According to Argus and WingX, private aviation continues to make a strong rebound, especially in North America. This is great news for the private jet industry. To find out more about the rebound private aviation is making, check out the article below.
According to the latter’s weekly Global Market Tracker, through June 9, private flight levels approached 70% compared to the same period in 2019.
Argus found during the first seven days of June, Part 135 flights reached 68% of 2019 levels while fractional flying was at 65%.
Part 135 represents on-demand charters and jet card flights. Fractional activity was driven by NetJets and Flexjet, two of the market’s largest players, although their totals also include flights they operate for jet card customers in addition to share owners.
During the same period, TSA data has airline passengers at 15% of last year’s totals, although on an upswing.
The good news for the private jet industry is likely to continue. Richard Koe, managing director of WingX notes, “With commercial airline capacity severely cut back, and the airline passenger experience complicated to say the least, business aviation could see a belated surge in July.”
Airline CEOs have said it could take three years to restore their networks to pre-COVID-19 levels.
A poll during a recent webinar by Aviation Week found 55% of respondents believe private jets will get back to pre-crisis activity within a year, and more than 80% think that it will take less than two years.
If the airlines continue the reduced schedules for an extended period, that may give more folks who need to get somewhere the opportunity to see what they’ve been missing.
As an example, the 336 mile flight from Miami to Jacksonville takes about 47 minutes on a light jet. American Airlines blocks the same trip at around 80 minutes, accounting for various delays.

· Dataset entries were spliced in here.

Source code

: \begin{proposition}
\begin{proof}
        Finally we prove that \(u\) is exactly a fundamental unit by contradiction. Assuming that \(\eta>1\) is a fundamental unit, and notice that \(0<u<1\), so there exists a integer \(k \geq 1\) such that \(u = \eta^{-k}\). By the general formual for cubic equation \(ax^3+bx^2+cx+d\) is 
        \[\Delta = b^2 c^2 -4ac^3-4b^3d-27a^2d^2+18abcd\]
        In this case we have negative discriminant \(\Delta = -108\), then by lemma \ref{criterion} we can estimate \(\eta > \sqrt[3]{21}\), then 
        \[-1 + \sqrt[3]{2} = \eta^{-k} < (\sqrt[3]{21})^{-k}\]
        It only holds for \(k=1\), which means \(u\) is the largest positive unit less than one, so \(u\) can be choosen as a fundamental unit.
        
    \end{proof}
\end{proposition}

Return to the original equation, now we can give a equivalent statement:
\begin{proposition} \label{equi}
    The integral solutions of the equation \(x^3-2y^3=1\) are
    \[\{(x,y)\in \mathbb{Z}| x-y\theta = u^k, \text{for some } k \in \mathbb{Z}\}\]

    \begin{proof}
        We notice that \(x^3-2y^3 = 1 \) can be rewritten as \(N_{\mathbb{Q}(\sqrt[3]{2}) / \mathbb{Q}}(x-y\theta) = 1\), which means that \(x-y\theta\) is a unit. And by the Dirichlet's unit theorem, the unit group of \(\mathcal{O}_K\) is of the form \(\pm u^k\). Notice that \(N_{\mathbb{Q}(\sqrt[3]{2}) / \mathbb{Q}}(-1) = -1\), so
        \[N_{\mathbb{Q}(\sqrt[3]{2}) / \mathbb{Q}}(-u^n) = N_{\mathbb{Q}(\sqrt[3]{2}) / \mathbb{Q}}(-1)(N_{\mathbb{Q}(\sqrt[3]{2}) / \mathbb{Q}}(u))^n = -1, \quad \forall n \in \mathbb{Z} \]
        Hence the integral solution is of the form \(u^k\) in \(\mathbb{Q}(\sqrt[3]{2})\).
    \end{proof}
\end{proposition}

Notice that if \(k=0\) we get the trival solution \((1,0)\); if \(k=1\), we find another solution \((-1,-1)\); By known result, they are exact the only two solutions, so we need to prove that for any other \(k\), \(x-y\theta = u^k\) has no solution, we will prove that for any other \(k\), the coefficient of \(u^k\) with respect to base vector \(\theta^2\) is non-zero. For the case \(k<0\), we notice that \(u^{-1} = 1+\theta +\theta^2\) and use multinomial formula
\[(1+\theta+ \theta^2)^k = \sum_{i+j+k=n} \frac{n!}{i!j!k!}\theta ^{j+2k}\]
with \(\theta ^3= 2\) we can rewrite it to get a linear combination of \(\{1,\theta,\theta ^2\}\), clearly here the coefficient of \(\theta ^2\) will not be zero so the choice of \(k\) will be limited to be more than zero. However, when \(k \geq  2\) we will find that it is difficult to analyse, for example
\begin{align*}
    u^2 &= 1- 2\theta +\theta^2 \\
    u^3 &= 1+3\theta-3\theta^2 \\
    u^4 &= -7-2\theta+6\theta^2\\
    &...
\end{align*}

However, there is now only one daily nonstop per day in each direction between the two Florida cities. Prior to the coronavirus pandemic, there were up to 16 daily flights on the route.
The trend for private jet travel has been headed up since mid-April when levels plunged by as much as 80%.
More recently, the industry found pent-up demand during the extended Memorial Day weekend despite the fact that many hotels, resorts and beaches were still closed, including holiday hotspots Las Vegas and Miami.
Flights by charter operators achieved 59% of activity levels on a year-over-year basis. During the period there were 13,742 departures, down from 23,453 in 2019.
That includes key players such as Gama Aviation Signature, Delta Private Jets, and TMC Jets, all part of the Wheels Up group, Executive Jet Management, a division of NetJets, Vista Global Holdings’ XOJet, Jet Linx, Solairus Aviation, JetEdge, and Fly Exclusive.
On Memorial Day Saturday, Part 135 flights ended up at 71% of last year’s level while the fractional operators were at 68% of 2019 activity. During those same days airline passenger count was at 12%.
A good chunk of the demand for private travel is of course driven by consumers who want to reduce exposure to a deadly disease with no vaccine or cure.
And while the airlines and their trade associations have been mainly on the defensive, raising eyebrows by arguing that there is no benefit to social distancing on their airplanes, in other words, they intend to sell every seat whenever they can, private aviation has astutely positioned itself as a safer alternative.
In fact, the International Business Aviation Council (IBAC), which audits safety standards of private jet operators and terminals, FBOs in industry lingo, even issued a self-audit program to help members ensure the most sterile environment.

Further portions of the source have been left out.